I suspect that the Post created this flap on their own just so they could run this headline:

'NO-KIDDIE' FLIX-TIX NIX

Here's the article from yesterday reporting on the increase.

Excerpt:

"I feel like everywhere I go, I'm getting nickeled-and-dimed these days," said Jack Miller, 40, who took his 7-year-old son, Benjamin, to see "The Chronicles of Narnia: Prince Caspian" at the Clearview yesterday afternoon, only to find that a children's ticket had shot up $2.50.

Tuesday, May 20, 2008

Real estate update: "Much of Manhattan continues humming along"



The Wall Street Journal has a piece today on cities where home prices on holding up. While the housing market may be soft in, say, San Francisco, to no surprise, you won't many bargains in Manhattan.



According to the Journal:

While New York's commuter market -- which includes suburban New York, New Jersey and Connecticut -- is down about 8% from its peak in mid-2006, much of Manhattan continues humming along. Neighborhoods such as SoHo, the Lower East Side, Greenwich Village, Chelsea, Murray Hill, the Upper West Side and Harlem are all up in the past year, according to DataQuick's Zip Code analysis.
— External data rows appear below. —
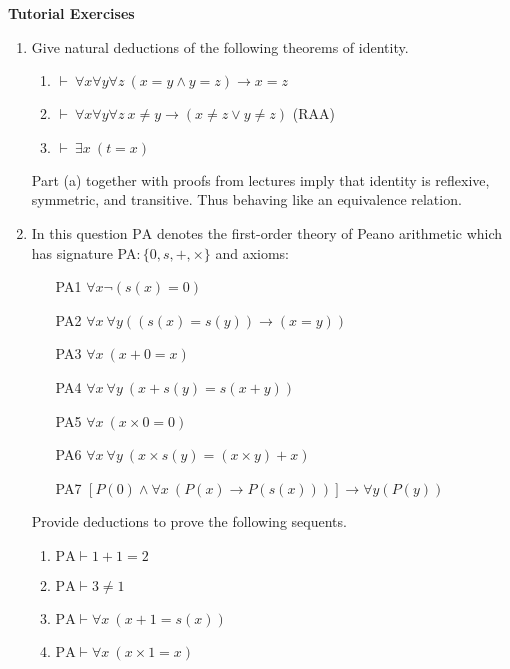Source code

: \documentclass[11pt]{report}
\begin{document}
\newpage
{\bf Tutorial Exercises}
\begin{enumerate}

	\item Give natural deductions of the following theorems of identity.
	
	\begin{enumerate}
		\item $\vdash \ \forall x \forall y \forall z \ (x = y \land y = z) \to x = z$
		\item $\vdash \ \forall x \forall y \forall z \ x \neq y \to (x \neq z \lor y \neq z)$ \hspace{5cm} (RAA)
		\item $\vdash \ \exists x \ (t = x)$
	\end{enumerate}

	Part (a) together with proofs from lectures imply that identity is reflexive, symmetric, and transitive. Thus behaving like an equivalence relation. 
	
	\item In this question $\text{PA}$ denotes the first-order theory of Peano arithmetic which has signature PA$: \{0,s,+,\times\}$ and axioms:
	
	\begin{enumerate}
		\item[PA1] $\forall x \lnot(s(x) = 0)$
		\item[PA2] $\forall x \ \forall y ((s(x) = s(y)) \to (x = y))$
		\item[PA3] $\forall x \ (x + 0 = x)$
		\item[PA4] $\forall x \ \forall y \ (x + s(y) = s(x + y))$
		\item[PA5] $\forall x \ (x \times 0 = 0)$
		\item[PA6] $\forall x \ \forall y \ (x \times s(y) = (x \times y) + x)$
		\item[PA7] $[P(0) \land \forall x \ (P(x) \to P(s(x)))] \rightarrow \forall y (P(y))$
	\end{enumerate}	
	
	Provide deductions to prove the following sequents. 
	
	\begin{enumerate}
		\item $\text{PA} \vdash 1 + 1 = 2$
		\item $\text{PA} \vdash 3 \neq 1$
		\item $\text{PA} \vdash \forall x \ (x + 1 = s(x))$
		\item $\text{PA} \vdash \forall x \ (x \times 1 = x)$ 		
	\end{enumerate}


\end{enumerate}
\end{document}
Bidding wars still happen. Toni Haber, an executive vice president at Prudential Douglas Elliman, a New York City real-estate firm, says 60 people waited in line recently at an open house to view a three-bedroom apartment in Greenwich Village. The owner had four competing offers within the week, and agreed to sell for about $2.5 million -- $300,000 over the asking price.
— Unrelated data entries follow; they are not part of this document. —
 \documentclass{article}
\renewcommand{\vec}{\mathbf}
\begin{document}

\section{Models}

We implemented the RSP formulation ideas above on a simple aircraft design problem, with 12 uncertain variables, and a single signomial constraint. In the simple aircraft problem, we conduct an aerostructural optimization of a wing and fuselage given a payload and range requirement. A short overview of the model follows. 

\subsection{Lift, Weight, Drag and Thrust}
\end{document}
Part of the city's strength comes from the fact that few buyers were investing in properties to flip them. Moreover, many apartment buildings in New York aren't condominiums but co-ops, which impose financial demands on potential buyers far more rigorous than banks do -- which helps keep the number of foreclosures down. In addition, foreign investors have been exploiting the weak dollar by grabbing Manhattan real estate.
One area of weakness: the Financial District in Lower Manhattan, where median prices are down, in part because of an abundance of new construction in the area.

Those areas of Brooklyn that are close to Manhattan are also holding up well. On the periphery, places like Jamaica, Queens; parts of the Bronx; and nearby New Jersey towns such as Jersey City and Hoboken are off between 3% and 14%.

Monday, May 19, 2008

New York Post attempts to relate to the economic struggles of the common family man trying to make a living in New York City

The Post has a piece today that so many of us can relate to here in the city: Everything is just getting so expensive.

YIKES! HIKES HIT $1,000+ A MONTH
BLAME FOOD AS MANHATTAN FAMILY'S BILLS SURGE
By JEREMY OLSHAN

The cost of living for a typical Manhattan family has shot up in the past year - just ask Gary Foodim.

Foodim, 37, his wife and two kids saw their expenses increase well over $1,000 in April compared to the same month last year.


Of course, this story runs on the same day that the paper ups its price from 25 to 50 cents. Thanks, Rupert!